Der Hortisol besitzt einen über 40 cm mächtigen, stark humosen und krümeligen
Ah- Horizont mit über 4% organischer Substanz, so dass eine hohe biologische
Aktivität vorhanden ist.
Sind Hortisole aus z.B. sandigen Böden hervorgegangen,
sind durch die Humusanreicherung das Wasser- und Nährstoffbindungsvermögen
sowie die Stickstoffreserven beträchtlich erhöht. Düngung
und Kalkung ließen oft auch den Ph- Wert und die Gehalte an verfügbaren
Nährstoffen enorm ansteigen. Andere Hortisole sind z.B. aus lehmigen
Parabraunerden entstanden, die vor der Gartennutzung in der Regel lange
ackerbaulich genutzt wurden und bereits dadurch eine Krumenvertiefung erfahren
hatten.
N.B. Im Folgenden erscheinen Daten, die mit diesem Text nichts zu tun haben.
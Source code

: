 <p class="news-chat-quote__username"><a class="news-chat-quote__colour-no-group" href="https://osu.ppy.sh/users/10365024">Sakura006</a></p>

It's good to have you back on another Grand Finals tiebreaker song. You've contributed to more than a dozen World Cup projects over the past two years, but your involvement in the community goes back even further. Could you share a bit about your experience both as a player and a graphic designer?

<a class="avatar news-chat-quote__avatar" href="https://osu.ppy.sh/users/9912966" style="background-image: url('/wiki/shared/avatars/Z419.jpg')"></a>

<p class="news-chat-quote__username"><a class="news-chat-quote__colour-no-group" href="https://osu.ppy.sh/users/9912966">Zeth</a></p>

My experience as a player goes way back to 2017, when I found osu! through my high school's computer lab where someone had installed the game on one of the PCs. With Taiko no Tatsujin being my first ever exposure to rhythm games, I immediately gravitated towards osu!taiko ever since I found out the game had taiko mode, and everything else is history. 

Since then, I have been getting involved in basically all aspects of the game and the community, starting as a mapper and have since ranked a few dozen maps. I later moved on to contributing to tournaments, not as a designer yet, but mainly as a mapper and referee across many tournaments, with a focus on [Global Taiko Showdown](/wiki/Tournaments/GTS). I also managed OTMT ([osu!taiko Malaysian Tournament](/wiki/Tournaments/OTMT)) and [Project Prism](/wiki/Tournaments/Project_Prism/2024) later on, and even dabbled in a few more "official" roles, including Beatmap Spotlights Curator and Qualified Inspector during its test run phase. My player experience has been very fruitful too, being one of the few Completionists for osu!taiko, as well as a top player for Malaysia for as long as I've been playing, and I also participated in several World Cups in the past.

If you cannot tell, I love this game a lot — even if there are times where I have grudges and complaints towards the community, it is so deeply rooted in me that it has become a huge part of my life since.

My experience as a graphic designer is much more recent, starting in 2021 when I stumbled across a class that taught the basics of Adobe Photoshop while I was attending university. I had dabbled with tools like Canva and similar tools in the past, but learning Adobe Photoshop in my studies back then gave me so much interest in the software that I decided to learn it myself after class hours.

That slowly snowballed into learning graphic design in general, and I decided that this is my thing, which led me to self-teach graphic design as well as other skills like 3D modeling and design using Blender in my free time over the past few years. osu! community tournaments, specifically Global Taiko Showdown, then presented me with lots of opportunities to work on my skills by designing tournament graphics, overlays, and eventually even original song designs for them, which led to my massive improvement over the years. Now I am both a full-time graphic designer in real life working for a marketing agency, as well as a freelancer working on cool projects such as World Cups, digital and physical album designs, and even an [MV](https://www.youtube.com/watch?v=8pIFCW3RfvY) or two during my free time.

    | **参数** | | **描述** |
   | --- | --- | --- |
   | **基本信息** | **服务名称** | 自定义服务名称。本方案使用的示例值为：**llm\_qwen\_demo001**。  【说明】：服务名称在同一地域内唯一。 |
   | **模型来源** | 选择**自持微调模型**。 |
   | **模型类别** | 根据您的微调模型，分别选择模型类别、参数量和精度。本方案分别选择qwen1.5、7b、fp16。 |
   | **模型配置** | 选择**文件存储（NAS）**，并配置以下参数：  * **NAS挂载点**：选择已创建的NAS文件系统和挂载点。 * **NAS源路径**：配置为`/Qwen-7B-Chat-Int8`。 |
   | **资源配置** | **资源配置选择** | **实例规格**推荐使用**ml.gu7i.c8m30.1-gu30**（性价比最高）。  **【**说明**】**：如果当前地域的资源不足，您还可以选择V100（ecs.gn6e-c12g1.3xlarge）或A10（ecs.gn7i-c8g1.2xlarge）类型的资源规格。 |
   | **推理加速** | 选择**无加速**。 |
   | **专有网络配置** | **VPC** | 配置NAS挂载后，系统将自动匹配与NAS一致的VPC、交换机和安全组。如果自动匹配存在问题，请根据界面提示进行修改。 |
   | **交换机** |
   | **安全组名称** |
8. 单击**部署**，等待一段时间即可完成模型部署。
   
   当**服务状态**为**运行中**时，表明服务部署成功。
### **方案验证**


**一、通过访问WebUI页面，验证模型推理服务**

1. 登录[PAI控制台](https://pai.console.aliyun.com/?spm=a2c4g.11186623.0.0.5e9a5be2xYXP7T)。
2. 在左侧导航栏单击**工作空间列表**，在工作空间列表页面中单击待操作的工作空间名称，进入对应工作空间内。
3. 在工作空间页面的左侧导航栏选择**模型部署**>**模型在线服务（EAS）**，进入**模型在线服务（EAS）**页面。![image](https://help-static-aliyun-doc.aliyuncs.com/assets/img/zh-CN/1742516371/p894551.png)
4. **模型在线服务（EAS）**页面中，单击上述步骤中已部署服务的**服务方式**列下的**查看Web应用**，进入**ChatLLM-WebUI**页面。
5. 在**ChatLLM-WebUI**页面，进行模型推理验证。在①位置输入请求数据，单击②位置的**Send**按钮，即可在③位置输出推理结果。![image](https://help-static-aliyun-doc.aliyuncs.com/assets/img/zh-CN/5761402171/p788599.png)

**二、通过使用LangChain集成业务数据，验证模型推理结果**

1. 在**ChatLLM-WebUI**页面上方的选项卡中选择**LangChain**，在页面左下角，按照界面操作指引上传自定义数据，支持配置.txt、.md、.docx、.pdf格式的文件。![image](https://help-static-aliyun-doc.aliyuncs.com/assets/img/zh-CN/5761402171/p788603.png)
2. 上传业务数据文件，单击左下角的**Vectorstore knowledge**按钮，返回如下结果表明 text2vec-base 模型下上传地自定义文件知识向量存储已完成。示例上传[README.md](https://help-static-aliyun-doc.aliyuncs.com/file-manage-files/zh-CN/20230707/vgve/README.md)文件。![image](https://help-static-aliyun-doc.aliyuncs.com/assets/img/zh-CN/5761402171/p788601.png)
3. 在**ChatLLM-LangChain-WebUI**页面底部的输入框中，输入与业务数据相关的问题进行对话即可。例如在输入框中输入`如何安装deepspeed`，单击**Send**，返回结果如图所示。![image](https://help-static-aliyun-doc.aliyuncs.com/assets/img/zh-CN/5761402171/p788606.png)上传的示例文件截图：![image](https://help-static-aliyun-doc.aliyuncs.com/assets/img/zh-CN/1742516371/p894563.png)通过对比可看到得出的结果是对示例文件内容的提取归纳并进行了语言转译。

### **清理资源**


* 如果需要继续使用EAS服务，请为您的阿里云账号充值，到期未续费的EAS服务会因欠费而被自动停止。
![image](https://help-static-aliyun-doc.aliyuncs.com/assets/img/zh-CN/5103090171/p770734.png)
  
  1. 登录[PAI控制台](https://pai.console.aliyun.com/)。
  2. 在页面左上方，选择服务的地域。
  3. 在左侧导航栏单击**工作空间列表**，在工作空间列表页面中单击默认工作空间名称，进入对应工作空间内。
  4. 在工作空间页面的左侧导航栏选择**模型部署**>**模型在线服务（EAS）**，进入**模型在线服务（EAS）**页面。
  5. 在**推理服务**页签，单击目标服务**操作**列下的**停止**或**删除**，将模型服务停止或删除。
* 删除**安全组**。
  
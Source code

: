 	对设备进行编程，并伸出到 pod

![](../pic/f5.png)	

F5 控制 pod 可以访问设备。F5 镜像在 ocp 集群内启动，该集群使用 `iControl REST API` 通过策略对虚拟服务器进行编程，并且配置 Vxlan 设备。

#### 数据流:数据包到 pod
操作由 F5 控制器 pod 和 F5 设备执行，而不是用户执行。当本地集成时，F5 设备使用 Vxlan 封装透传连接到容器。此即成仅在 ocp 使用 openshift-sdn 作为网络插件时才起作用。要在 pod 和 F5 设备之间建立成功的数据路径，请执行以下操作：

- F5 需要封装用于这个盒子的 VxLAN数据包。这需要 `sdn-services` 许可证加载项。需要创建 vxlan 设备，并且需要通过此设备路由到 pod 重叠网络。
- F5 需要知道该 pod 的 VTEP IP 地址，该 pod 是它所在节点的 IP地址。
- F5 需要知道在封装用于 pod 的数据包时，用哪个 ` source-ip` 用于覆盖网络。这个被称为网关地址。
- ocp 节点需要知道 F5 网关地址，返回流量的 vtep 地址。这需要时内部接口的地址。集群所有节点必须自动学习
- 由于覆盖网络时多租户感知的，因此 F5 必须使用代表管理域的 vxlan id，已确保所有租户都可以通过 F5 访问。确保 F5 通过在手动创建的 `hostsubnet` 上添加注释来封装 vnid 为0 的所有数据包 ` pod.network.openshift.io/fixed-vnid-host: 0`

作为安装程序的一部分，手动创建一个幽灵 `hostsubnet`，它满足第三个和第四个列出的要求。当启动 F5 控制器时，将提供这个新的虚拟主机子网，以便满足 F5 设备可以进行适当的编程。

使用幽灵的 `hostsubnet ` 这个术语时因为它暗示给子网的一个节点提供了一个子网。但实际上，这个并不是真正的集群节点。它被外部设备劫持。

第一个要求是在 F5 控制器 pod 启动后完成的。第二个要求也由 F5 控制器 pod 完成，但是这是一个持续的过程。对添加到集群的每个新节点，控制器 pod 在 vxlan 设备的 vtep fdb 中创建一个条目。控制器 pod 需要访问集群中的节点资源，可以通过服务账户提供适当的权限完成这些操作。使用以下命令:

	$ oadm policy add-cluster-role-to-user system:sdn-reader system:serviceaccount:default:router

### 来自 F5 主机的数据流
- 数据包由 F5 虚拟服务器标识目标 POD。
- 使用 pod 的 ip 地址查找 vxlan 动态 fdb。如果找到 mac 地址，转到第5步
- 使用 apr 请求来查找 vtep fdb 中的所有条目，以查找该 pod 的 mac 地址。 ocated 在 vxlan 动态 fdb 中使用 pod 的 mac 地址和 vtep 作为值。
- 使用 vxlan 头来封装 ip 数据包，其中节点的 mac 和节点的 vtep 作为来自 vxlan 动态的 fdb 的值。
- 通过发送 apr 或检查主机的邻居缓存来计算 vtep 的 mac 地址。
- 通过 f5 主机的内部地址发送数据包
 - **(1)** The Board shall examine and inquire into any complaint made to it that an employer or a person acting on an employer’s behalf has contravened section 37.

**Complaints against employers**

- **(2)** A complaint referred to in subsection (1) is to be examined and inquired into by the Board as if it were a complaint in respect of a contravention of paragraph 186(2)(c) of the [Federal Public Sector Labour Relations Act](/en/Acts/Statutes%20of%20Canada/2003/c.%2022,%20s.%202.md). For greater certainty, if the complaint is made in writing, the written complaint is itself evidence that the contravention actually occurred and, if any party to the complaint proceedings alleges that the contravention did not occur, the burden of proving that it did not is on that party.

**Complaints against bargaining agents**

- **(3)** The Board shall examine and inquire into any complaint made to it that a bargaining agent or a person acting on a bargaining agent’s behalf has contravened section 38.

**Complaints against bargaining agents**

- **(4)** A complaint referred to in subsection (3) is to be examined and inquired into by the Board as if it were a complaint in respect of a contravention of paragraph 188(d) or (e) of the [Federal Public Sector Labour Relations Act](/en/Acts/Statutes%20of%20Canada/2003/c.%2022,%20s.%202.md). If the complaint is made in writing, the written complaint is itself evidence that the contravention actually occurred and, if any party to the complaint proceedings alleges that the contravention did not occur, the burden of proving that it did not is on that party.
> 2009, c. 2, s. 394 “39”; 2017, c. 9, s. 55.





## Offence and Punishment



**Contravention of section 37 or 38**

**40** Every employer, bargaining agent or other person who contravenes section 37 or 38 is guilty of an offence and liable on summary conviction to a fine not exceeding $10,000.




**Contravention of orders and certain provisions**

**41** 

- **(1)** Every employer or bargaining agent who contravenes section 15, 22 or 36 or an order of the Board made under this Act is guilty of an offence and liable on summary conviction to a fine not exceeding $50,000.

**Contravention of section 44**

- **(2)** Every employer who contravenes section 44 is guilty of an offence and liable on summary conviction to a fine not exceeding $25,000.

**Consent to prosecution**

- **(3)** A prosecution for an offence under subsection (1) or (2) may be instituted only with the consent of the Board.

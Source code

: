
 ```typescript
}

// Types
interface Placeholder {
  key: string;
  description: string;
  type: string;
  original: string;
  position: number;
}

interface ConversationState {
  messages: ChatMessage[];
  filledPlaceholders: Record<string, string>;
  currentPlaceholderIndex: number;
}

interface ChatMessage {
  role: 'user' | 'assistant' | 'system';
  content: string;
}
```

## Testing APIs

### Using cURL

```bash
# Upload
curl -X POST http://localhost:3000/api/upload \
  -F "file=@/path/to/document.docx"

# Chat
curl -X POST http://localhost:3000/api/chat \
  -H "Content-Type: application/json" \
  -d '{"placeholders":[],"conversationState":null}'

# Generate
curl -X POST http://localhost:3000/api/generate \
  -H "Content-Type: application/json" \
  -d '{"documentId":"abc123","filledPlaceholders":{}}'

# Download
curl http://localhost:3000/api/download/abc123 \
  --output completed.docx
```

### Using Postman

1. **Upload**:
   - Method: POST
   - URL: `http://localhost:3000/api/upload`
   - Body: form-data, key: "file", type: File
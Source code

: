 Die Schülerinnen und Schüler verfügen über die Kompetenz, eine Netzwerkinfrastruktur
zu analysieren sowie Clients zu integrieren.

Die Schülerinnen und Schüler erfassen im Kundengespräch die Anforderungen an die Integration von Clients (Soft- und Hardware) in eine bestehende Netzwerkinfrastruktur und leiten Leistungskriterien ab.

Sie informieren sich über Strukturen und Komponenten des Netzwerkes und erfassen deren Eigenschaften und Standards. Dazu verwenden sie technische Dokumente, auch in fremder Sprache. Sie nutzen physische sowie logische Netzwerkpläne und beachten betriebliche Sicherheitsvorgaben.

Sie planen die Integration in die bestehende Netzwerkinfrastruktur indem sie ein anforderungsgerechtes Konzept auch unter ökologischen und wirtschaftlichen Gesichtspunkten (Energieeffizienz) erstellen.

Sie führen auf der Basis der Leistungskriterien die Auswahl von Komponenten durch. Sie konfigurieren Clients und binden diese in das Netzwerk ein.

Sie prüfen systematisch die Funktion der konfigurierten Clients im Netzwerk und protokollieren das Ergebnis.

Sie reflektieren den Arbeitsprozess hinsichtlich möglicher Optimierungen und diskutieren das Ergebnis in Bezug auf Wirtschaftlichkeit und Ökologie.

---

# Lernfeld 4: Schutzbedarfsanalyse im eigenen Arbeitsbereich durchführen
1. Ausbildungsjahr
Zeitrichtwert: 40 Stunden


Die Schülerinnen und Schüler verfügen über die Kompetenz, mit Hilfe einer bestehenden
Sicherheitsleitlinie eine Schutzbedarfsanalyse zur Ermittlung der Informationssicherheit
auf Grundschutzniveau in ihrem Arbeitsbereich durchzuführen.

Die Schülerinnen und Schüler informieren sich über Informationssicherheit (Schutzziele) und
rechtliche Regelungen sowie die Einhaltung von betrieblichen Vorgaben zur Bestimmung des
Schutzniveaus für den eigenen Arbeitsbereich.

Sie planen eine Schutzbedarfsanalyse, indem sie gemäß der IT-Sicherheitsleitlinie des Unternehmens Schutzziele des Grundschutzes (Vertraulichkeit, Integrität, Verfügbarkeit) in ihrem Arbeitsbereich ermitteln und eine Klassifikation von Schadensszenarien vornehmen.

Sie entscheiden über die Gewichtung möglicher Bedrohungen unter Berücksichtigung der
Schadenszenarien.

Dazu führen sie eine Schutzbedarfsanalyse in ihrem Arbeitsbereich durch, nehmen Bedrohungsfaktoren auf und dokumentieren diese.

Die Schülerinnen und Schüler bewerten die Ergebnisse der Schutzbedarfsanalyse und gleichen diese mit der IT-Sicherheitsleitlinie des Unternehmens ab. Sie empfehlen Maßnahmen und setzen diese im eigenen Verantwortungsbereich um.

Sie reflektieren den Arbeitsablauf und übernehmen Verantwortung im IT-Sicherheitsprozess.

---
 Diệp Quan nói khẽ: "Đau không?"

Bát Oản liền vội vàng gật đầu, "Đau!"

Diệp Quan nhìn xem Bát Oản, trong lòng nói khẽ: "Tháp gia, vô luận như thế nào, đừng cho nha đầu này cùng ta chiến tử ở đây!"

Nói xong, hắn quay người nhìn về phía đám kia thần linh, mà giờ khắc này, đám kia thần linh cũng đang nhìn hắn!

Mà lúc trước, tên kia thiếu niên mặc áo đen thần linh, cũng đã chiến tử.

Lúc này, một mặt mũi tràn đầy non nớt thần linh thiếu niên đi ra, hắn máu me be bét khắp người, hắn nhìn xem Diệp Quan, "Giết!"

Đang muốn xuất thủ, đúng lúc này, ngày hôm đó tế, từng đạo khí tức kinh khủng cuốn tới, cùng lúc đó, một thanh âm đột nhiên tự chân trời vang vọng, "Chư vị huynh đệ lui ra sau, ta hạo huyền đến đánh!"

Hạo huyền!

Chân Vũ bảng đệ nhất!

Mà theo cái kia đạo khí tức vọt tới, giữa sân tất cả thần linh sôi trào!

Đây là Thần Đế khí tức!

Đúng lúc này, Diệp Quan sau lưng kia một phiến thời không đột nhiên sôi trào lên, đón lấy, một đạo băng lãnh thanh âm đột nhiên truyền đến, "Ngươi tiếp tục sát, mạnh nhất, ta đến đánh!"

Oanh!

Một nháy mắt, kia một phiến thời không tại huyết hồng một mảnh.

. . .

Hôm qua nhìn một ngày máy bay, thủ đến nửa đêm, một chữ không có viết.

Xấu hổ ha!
Hier sind die Verbesserungen der Wasser- und Nährstoffverhältnisse
weniger deutlich ausgeprägt, wenngleich durch tiefes Umgraben, bei dem
verlagerter Ton wieder nach oben gelangte, der Oberboden oft lehmiger wurde und
somit mehr Wasser und Nährstoffe zu binden vermag.